Under the classical assumptions OLS estimators are unbiased and
consistent. One key assumption is that the regressors have to be
uncorrelated with the error term. If this condition does not hold,
OLS estimators are biased and inconsistent.
When one independent variable does not satisfy this condition, we say
this variable is endogenous. When one variable is endogenous, the
estimates of other coefficients will also be biased (or inconsistent).
The most popular cure for endogeneity is to use instrumental variables.
## Instrumental Variables (IV)
The basic idea of IV is to use an exogenous variable (or exogenous variables) which is correlated with the endogenous independent variable to as an "instrument" for the endogenous variable.
Suppose the linear regression model
$$
\bf y=X\beta+u, \quad {\rm E} (u u')=\sigma^2 I,
$$
at least one of the explanatory variables in the $n \times k$
matrix $\bf X$ is assumed not to be predetermined with respect to the
error terms, or say, endogenous.
Suppose we have a set of variables $\bf Z$, an $n \times l$
matrix of instruments , which satisfies the moment
condition
$$
\bf Z'(y-X\beta)=0.
$$
That is, $\bf Z$ is uncorrelated with the error term.

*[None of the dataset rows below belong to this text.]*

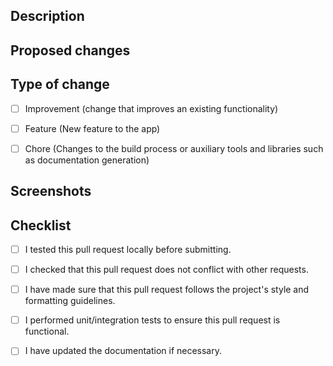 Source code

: ## Description

## Proposed changes
<!-- Describe the changes that were made to this pull request. Make sure it is clear and concise. -->

## Type of change
<!-- Select the relevant option: -->
- [ ] Improvement (change that improves an existing functionality)
- [ ] Feature (New feature to the app)
- [ ] Chore (Changes to the build process or auxiliary tools and libraries such as documentation generation)


## Screenshots
<!-- If this pull request includes UI changes, please include screenshots of the changes here. -->

## Checklist
- [ ] I tested this pull request locally before submitting.
- [ ] I checked that this pull request does not conflict with other requests.
- [ ] I have made sure that this pull request follows the project's style and formatting guidelines.
- [ ] I performed unit/integration tests to ensure this pull request is functional.
- [ ] I have updated the documentation if necessary.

Here is what we do for two-stage least squares (2sls):
Stage 1: Regress each of the variables in the $\bf X$ matrix on
$\bf Z$ to obtain a matrix of fitted values $\bf \hat X$,
$$
\bf \hat X=Z(Z'Z)^{-1}Z'X=P_ZX
$$
This is essentially to get the part of $\bf Z$ that is correlated with $\bf X$. Or to say, to project $\bf X$ on to $\bf Z$.
Stage 2: Regress $\bf y$ on $\bf \hat X$ to obtain the estimated
$\bf \beta$
$$
\bf \hat \beta_{2sls}=(\hat X' \hat X)^{-1}(\hat X'
y)=(X'P_ZX)^{-1}(X'P_Zy)=\hat \beta_{IV}
$$
Standard errors:
$$
Var \bf [ \hat \beta_{2sls}]= \hat \sigma^2 (\hat X' \hat X)^{-1}= \hat
\sigma^2 (X'P_ZX)^{-1}
$$
where $\hat \sigma^2 ={\bf \hat u' \hat u} / N$.
Note that $\bf \hat u = y- X \hat \beta_{2sls}$.
If we do it manually by two steps, the second step will report a wrong
standard error. That is because the second stage regression will
report standard errors based on $\bf \hat u = y- \hat X \hat
\beta_{2sls}$. Therefore, it's always recommended to ask the
statistical program to do a 2sls for you, since presumably that will
give you correct standard errors.
Geometry Illustration:
Suppose the simplest case: $y=\beta_0 + \beta_1 x + u $, where $x$
can be decomposed into $x_1$, which is exogenous and $x_2$, which
is endogenous. Therefore $x_2$ is parallel to $u$ and $x_1$
perpendicular to $u$. Suppose $z$ is a vector that is
perpendicular to $x_2$ or $u$, but not perpendicular to $x_1$.
Then $z$ can be an instrument for $x$. The way instrumental
variable works: Regress $x$ on $z$, suppose $\hat x_1$ is the
projection. Regress $y$ on $z$, $\hat y_2$ be the projection.
Then the result of $\beta_2 = \hat y_2 / \hat x_1$ is the same as
$\beta_1= \hat y_1 / x_1$ (since the two triangles are similar).
Here $\hat y_1$ is the projection of $y$ on $x_1$, which is
hypothetical since we have no way to decompose $x$ into $x_1$ and
$x_2$; otherwise, we would not need instrumental variables.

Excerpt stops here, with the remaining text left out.